----- Supplied information

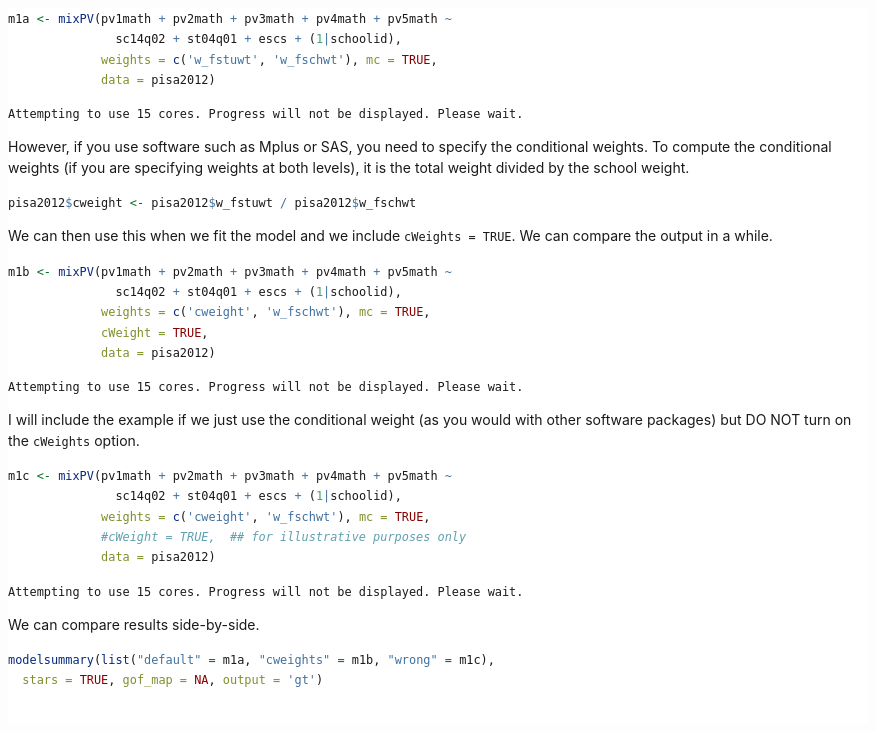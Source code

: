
 ``` r
m1a <- mixPV(pv1math + pv2math + pv3math + pv4math + pv5math ~ 
               sc14q02 + st04q01 + escs + (1|schoolid), 
             weights = c('w_fstuwt', 'w_fschwt'), mc = TRUE,
             data = pisa2012)
```

```
Attempting to use 15 cores. Progress will not be displayed. Please wait.
```

However, if you use software such as Mplus or SAS, you need to specify the conditional weights. To compute the conditional weights (if you are specifying weights at both levels), it is the total weight divided by the school weight. 


``` r
pisa2012$cweight <- pisa2012$w_fstuwt / pisa2012$w_fschwt
```

We can then use this when we fit the model and we include `cWeights = TRUE`. We can compare the output in a while.


``` r
m1b <- mixPV(pv1math + pv2math + pv3math + pv4math + pv5math ~ 
               sc14q02 + st04q01 + escs + (1|schoolid), 
             weights = c('cweight', 'w_fschwt'), mc = TRUE,
             cWeight = TRUE,
             data = pisa2012)
```

```
Attempting to use 15 cores. Progress will not be displayed. Please wait.
```

I will include the example if we just use the conditional weight (as you would with other software packages) but DO NOT turn on the `cWeights` option.


``` r
m1c <- mixPV(pv1math + pv2math + pv3math + pv4math + pv5math ~ 
               sc14q02 + st04q01 + escs + (1|schoolid), 
             weights = c('cweight', 'w_fschwt'), mc = TRUE,
             #cWeight = TRUE,  ## for illustrative purposes only
             data = pisa2012)
```

```
Attempting to use 15 cores. Progress will not be displayed. Please wait.
```

We can compare results side-by-side.


``` r
modelsummary(list("default" = m1a, "cweights" = m1b, "wrong" = m1c),
  stars = TRUE, gof_map = NA, output = 'gt')
```

<div id="fjhjfswqvu" style="padding-left:0px;padding-right:0px;padding-top:10px;padding-bottom:10px;overflow-x:auto;overflow-y:auto;width:auto;height:auto;">
<style>#fjhjfswqvu table {
  font-family: system-ui, 'Segoe UI', Roboto, Helvetica, Arial, sans-serif, 'Apple Color Emoji', 'Segoe UI Emoji', 'Segoe UI Symbol', 'Noto Color Emoji';
  -webkit-font-smoothing: antialiased;
  -moz-osx-font-smoothing: grayscale;
}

----------

■ **What the task requires**:
Count the lines in the listing where the string "include" appears. Answer with the number only.

■ **Exercise response**:
2